Data shown: Begin

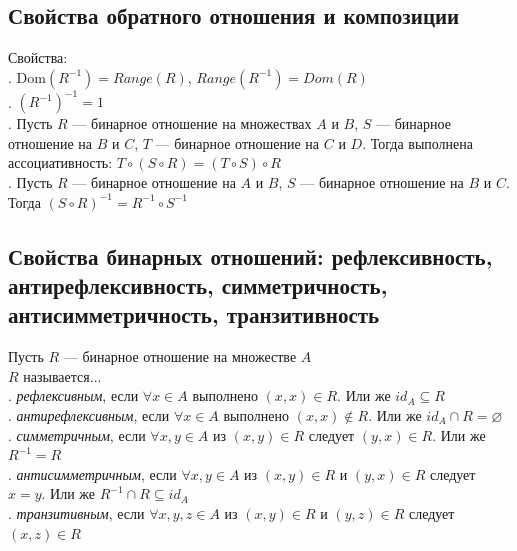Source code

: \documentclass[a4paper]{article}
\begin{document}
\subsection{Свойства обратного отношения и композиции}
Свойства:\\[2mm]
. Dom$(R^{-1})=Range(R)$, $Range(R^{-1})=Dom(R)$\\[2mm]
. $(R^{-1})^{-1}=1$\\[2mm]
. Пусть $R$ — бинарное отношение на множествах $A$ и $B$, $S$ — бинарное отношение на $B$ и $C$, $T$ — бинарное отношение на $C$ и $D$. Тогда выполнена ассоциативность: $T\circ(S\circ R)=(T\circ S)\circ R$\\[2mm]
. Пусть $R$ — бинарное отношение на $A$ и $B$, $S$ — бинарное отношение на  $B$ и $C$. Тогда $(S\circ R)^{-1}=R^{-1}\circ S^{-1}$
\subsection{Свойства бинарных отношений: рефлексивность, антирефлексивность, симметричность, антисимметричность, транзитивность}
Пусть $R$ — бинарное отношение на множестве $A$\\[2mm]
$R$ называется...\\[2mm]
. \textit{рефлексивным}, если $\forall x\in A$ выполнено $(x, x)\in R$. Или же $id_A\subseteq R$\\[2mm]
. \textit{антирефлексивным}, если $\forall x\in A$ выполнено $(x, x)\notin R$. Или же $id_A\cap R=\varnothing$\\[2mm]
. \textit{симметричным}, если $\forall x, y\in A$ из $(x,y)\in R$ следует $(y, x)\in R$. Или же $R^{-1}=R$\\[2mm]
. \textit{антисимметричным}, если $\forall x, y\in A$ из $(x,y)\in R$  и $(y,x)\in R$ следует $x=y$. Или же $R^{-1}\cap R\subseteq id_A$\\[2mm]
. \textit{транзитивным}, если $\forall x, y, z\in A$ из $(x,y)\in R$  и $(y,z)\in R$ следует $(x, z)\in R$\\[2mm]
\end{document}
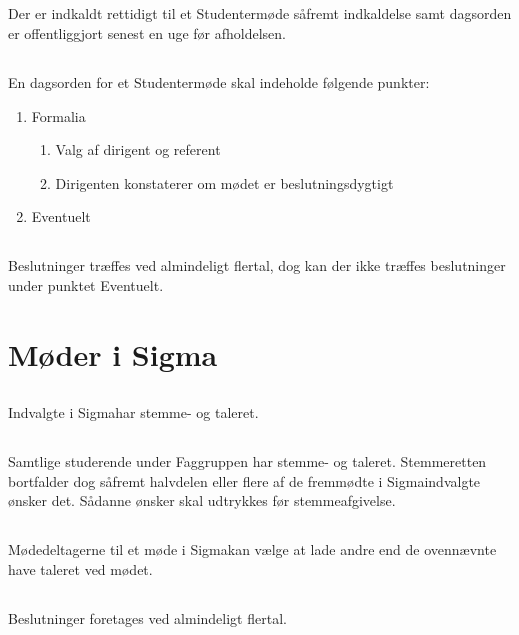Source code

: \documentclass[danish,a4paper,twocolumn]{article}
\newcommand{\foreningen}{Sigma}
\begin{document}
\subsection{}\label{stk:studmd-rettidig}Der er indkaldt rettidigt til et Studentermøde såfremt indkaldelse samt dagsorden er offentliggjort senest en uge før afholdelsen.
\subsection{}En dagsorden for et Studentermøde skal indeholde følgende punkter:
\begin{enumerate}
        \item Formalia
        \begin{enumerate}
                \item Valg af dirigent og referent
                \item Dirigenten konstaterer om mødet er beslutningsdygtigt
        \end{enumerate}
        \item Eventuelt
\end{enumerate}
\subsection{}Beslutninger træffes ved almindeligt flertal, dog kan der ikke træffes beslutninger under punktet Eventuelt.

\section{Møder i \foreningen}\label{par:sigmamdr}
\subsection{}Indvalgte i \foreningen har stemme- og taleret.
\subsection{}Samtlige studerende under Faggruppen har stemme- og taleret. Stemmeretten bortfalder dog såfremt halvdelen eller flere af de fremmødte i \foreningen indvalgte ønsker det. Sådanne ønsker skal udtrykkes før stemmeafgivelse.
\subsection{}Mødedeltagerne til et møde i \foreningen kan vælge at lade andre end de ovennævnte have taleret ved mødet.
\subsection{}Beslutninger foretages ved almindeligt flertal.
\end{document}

Data shown: End

• **Your task**
Every word of the material above should be copied exactly; no pictures.

• **Result of this task**
Source code

: \documentclass[a4paper]{article}
\begin{document}
\subsection{Свойства обратного отношения и композиции}
Свойства:\\[2mm]
. Dom$(R^{-1})=Range(R)$, $Range(R^{-1})=Dom(R)$\\[2mm]
. $(R^{-1})^{-1}=1$\\[2mm]
. Пусть $R$ — бинарное отношение на множествах $A$ и $B$, $S$ — бинарное отношение на $B$ и $C$, $T$ — бинарное отношение на $C$ и $D$. Тогда выполнена ассоциативность: $T\circ(S\circ R)=(T\circ S)\circ R$\\[2mm]
. Пусть $R$ — бинарное отношение на $A$ и $B$, $S$ — бинарное отношение на  $B$ и $C$. Тогда $(S\circ R)^{-1}=R^{-1}\circ S^{-1}$
\subsection{Свойства бинарных отношений: рефлексивность, антирефлексивность, симметричность, антисимметричность, транзитивность}
Пусть $R$ — бинарное отношение на множестве $A$\\[2mm]
$R$ называется...\\[2mm]
. \textit{рефлексивным}, если $\forall x\in A$ выполнено $(x, x)\in R$. Или же $id_A\subseteq R$\\[2mm]
. \textit{антирефлексивным}, если $\forall x\in A$ выполнено $(x, x)\notin R$. Или же $id_A\cap R=\varnothing$\\[2mm]
. \textit{симметричным}, если $\forall x, y\in A$ из $(x,y)\in R$ следует $(y, x)\in R$. Или же $R^{-1}=R$\\[2mm]
. \textit{антисимметричным}, если $\forall x, y\in A$ из $(x,y)\in R$  и $(y,x)\in R$ следует $x=y$. Или же $R^{-1}\cap R\subseteq id_A$\\[2mm]
. \textit{транзитивным}, если $\forall x, y, z\in A$ из $(x,y)\in R$  и $(y,z)\in R$ следует $(x, z)\in R$\\[2mm]
\end{document}
Source code

: \documentclass[danish,a4paper,twocolumn]{article}
\newcommand{\foreningen}{Sigma}
\begin{document}
\subsection{}\label{stk:studmd-rettidig}Der er indkaldt rettidigt til et Studentermøde såfremt indkaldelse samt dagsorden er offentliggjort senest en uge før afholdelsen.
\subsection{}En dagsorden for et Studentermøde skal indeholde følgende punkter:
\begin{enumerate}
        \item Formalia
        \begin{enumerate}
                \item Valg af dirigent og referent
                \item Dirigenten konstaterer om mødet er beslutningsdygtigt
        \end{enumerate}
        \item Eventuelt
\end{enumerate}
\subsection{}Beslutninger træffes ved almindeligt flertal, dog kan der ikke træffes beslutninger under punktet Eventuelt.

\section{Møder i \foreningen}\label{par:sigmamdr}
\subsection{}Indvalgte i \foreningen har stemme- og taleret.
\subsection{}Samtlige studerende under Faggruppen har stemme- og taleret. Stemmeretten bortfalder dog såfremt halvdelen eller flere af de fremmødte i \foreningen indvalgte ønsker det. Sådanne ønsker skal udtrykkes før stemmeafgivelse.
\subsection{}Mødedeltagerne til et møde i \foreningen kan vælge at lade andre end de ovennævnte have taleret ved mødet.
\subsection{}Beslutninger foretages ved almindeligt flertal.
\end{document}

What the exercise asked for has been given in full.